Kedatangan tim Ombudsman bertujuan untuk mengklarifikasi secara langsung kronologi peristiwa tersebut sekaligus melihat dari dekat realita penyelenggaraan pelayanan publik di dalam Lapas. Dari hasil klarifikasi awal, Lapas membenarkan oknum petugas tersebut telah diperiksa oleh Kepala Kantor Wilayah Kementerian Imigrasi dan Pemasyarakatan (Kakanwilpas) serta sudah menjalani pembinaan.

Kepala Perwakilan Ombudsman RI Provinsi Kepri, Lagat Siadari, menegaskan pentingnya sanksi tegas agar kasus serupa tidak terulang di kemudian hari.
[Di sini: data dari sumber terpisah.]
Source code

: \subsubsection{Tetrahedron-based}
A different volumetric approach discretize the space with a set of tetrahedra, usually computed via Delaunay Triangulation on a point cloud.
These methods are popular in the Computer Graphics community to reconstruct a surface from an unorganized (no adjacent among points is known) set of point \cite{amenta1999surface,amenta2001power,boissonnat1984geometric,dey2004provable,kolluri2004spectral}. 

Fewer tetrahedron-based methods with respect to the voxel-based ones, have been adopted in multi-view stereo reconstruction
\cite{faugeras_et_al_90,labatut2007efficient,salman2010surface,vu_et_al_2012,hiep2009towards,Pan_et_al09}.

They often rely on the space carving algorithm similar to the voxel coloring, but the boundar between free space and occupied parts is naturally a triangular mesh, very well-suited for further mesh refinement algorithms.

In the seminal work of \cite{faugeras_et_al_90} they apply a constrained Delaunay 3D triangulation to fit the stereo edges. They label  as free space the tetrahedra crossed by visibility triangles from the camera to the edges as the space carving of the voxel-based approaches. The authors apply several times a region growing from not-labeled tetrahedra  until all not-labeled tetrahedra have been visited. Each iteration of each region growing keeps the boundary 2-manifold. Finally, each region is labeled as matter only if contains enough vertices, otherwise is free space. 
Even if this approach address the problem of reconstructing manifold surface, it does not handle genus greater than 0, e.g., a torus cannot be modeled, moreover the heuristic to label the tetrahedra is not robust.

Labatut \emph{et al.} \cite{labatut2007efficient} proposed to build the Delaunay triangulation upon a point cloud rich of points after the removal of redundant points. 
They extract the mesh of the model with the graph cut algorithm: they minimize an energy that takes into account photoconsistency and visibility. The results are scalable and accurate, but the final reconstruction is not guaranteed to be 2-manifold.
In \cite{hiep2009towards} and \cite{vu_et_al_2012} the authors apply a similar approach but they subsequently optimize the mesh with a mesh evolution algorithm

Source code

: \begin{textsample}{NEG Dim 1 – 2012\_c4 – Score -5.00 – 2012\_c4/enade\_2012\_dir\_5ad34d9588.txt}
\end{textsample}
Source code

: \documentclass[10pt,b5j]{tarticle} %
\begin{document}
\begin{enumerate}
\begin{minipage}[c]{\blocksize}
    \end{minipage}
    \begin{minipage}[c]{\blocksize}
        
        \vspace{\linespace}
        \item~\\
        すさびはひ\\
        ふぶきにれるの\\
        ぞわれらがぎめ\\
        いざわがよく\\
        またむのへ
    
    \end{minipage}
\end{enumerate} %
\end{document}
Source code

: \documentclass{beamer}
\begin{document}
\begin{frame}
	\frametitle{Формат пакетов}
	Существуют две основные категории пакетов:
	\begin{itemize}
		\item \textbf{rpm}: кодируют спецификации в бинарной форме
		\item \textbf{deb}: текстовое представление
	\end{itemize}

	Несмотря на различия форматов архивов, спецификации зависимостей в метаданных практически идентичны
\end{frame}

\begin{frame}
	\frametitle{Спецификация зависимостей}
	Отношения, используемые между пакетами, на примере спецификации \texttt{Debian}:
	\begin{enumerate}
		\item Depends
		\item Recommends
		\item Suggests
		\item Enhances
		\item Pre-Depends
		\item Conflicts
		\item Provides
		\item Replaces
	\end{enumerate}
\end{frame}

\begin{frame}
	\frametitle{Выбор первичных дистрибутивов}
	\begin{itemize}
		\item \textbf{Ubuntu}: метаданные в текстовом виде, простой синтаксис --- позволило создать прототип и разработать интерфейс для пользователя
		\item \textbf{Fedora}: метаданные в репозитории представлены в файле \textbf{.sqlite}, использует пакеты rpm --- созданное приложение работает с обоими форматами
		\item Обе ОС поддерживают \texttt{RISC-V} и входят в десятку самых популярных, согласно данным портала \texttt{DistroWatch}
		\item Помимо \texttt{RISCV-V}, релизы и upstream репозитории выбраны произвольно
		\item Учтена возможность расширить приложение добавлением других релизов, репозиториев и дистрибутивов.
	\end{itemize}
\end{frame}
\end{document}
Selain itu, uang yang sempat diterima pun telah diminta untuk segera dikembalikan kepada WBP yang bersangkutan.

“Oknum sipir yang melakukan dugaan pungli di Lapas Kelas II Perempuan, kami minta agar Kanwilpas melakukan pembinaan dan tindakan sesuai peraturan perundang-undangan yang berlaku, agar tidak terulang kembali perilaku pungutan oleh oknum seperti ini," ucap Lagat Siadari.

Ia juga menyoroti pentingnya pemahaman hak-hak hukum bagi seluruh warga binaan agar terhindar dari potensi penyalahgunaan wewenang oleh oknum di lapangan. Edukasi hukum dinilai perlu diberikan secara berkala, terutama terkait proses persidangan hingga hak mendapatkan remisi, bebas bersyarat, dan cuti bersyarat sesuai peraturan perundang-undangan.

“Warga binaan perlu mendapatkan edukasi hukum terkait hak-haknya dalam menghadapi proses persidangan maupun proses remisi, bebas bersyarat, cuti bersyarat, dan sebagainya secara berulang,” katanya.

Sidak yang berlangsung hingga malam hari tersebut juga membuka tabir berbagai tantangan teknis serta fasilitas pemasyarakatan yang dihadapi Lapas Perempuan Kelas IIB Batam. Salah satu temuan yang cukup krusial adalah tingginya tingkat overkapasitas hunian, di mana fasilitas yang idealnya diperuntukkan bagi 90 orang saat ini harus menampung sekitar 321 WBP yang mayoritas didominasi kasus narkotika.

Bahkan, diantara ratusan warga binaan tersebut, terdapat lima bayi yang ikut tinggal bersama ibu mereka di dalam kamar tahanan. Kondisi hunian yang padat ini kian memprihatinkan lantaran usia bangunan yang sudah tua dan mengalami kebocoran di beberapa titik. Lapas Perempuan yang sebelumnya memanfaatkan bekas blok Lapas Anak terpaksa harus melakukan evakuasi warga binaan ke area yang lebih tinggi setiap kali hujan deras turun dan memicu banjir atau genangan air.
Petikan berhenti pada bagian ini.